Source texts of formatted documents

----

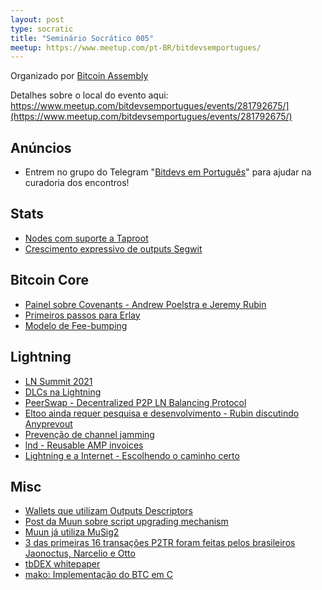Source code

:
 ```yaml
---
layout: post
type: socratic
title: "Seminário Socrático 005"
meetup: https://www.meetup.com/pt-BR/bitdevsemportugues/
---
```


Organizado por [Bitcoin Assembly](https://twitter.com/bitcoinassembly)

Detalhes sobre o local do evento aqui: https://www.meetup.com/bitdevsemportugues/events/281792675/](https://www.meetup.com/bitdevsemportugues/events/281792675/)

## Anúncios

- Entrem no grupo do Telegram "[Bitdevs em Português](https://t.me/joinchat/lHusQ1bV9fUyNDY5)" para ajudar na curadoria dos encontros!

## Stats

- [Nodes com suporte a Taproot](http://azure.erisian.com.au/~aj/taproot/taproot.html)
- [Crescimento expressivo de outputs Segwit](https://transactionfee.info/charts/output-type-distribution-count/)

## Bitcoin Core

- [Painel sobre Covenants - Andrew Poelstra e Jeremy Rubin](https://btctranscripts.com/tabconf/2021/2021-11-05-jeremy-rubin-andrew-poelstra-covenants/)
- [Primeiros passos para Erlay](https://github.com/bitcoin/bitcoin/pull/23114)
- [Modelo de Fee-bumping](https://lists.linuxfoundation.org/pipermail/bitcoin-dev/2021-November/019614.html)

## Lightning

- [LN Summit 2021](https://lists.linuxfoundation.org/pipermail/lightning-dev/2021-November/003336.html)
- [DLCs na Lightning](https://mailmanlists.org/pipermail/dlc-dev/2021-November/000091.html)
- [PeerSwap - Decentralized P2P LN Balancing Protocol](https://blockstream.com/assets/downloads/2021-11-16-PeerSwap_Announcement.pdf)
- [Eltoo ainda requer pesquisa e desenvolvimento - Rubin discutindo Anyprevout](https://twitter.com/JeremyRubin/status/1460349481518465025)
- [Prevenção de channel jamming](https://blog.bitmex.com/preventing-channel-jamming/)
- [lnd - Reusable AMP invoices](https://github.com/lightningnetwork/lnd/pull/5803)
- [Lightning e a Internet - Escolhendo o caminho certo](https://medium.com/breez-technology/lightning-the-internet-choosing-the-right-path-bedfa6382316)

## Misc

- [Wallets que utilizam Outputs Descriptors](https://outputdescriptors.org/)
- [Post da Muun sobre script upgrading mechanism](https://blog.muun.com/designing-a-foolproof-script-upgrading-mechanism/)
- [Muun já utiliza MuSig2](https://twitter.com/n1ckler/status/1459904445991596108?s=21)
- [3 das primeiras 16 transações P2TR foram feitas pelos brasileiros Jaonoctus, Narcelio e Otto](https://twitter.com/narcelio/status/1459780067136004101)
- [tbDEX whitepaper](https://tbdex.io/whitepaper.pdf)
- [mako: Implementação do BTC em C](https://github.com/chjj/mako)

----

(DIRECTIONS FOR THIS TASK)
Write every record out again exactly, omitting the pictures they hold.

(EXPECTED ANSWER)
Source code

:
 ```yaml
---
layout: post
type: socratic
title: "Seminário Socrático 005"
meetup: https://www.meetup.com/pt-BR/bitdevsemportugues/
---
```


Organizado por [Bitcoin Assembly](https://twitter.com/bitcoinassembly)

Detalhes sobre o local do evento aqui: https://www.meetup.com/bitdevsemportugues/events/281792675/](https://www.meetup.com/bitdevsemportugues/events/281792675/)

## Anúncios

- Entrem no grupo do Telegram "[Bitdevs em Português](https://t.me/joinchat/lHusQ1bV9fUyNDY5)" para ajudar na curadoria dos encontros!

## Stats

- [Nodes com suporte a Taproot](http://azure.erisian.com.au/~aj/taproot/taproot.html)
- [Crescimento expressivo de outputs Segwit](https://transactionfee.info/charts/output-type-distribution-count/)

## Bitcoin Core

- [Painel sobre Covenants - Andrew Poelstra e Jeremy Rubin](https://btctranscripts.com/tabconf/2021/2021-11-05-jeremy-rubin-andrew-poelstra-covenants/)
- [Primeiros passos para Erlay](https://github.com/bitcoin/bitcoin/pull/23114)
- [Modelo de Fee-bumping](https://lists.linuxfoundation.org/pipermail/bitcoin-dev/2021-November/019614.html)

## Lightning

- [LN Summit 2021](https://lists.linuxfoundation.org/pipermail/lightning-dev/2021-November/003336.html)
- [DLCs na Lightning](https://mailmanlists.org/pipermail/dlc-dev/2021-November/000091.html)
- [PeerSwap - Decentralized P2P LN Balancing Protocol](https://blockstream.com/assets/downloads/2021-11-16-PeerSwap_Announcement.pdf)
- [Eltoo ainda requer pesquisa e desenvolvimento - Rubin discutindo Anyprevout](https://twitter.com/JeremyRubin/status/1460349481518465025)
- [Prevenção de channel jamming](https://blog.bitmex.com/preventing-channel-jamming/)
- [lnd - Reusable AMP invoices](https://github.com/lightningnetwork/lnd/pull/5803)
- [Lightning e a Internet - Escolhendo o caminho certo](https://medium.com/breez-technology/lightning-the-internet-choosing-the-right-path-bedfa6382316)

## Misc

- [Wallets que utilizam Outputs Descriptors](https://outputdescriptors.org/)
- [Post da Muun sobre script upgrading mechanism](https://blog.muun.com/designing-a-foolproof-script-upgrading-mechanism/)
- [Muun já utiliza MuSig2](https://twitter.com/n1ckler/status/1459904445991596108?s=21)
- [3 das primeiras 16 transações P2TR foram feitas pelos brasileiros Jaonoctus, Narcelio e Otto](https://twitter.com/narcelio/status/1459780067136004101)
- [tbDEX whitepaper](https://tbdex.io/whitepaper.pdf)
- [mako: Implementação do BTC em C](https://github.com/chjj/mako)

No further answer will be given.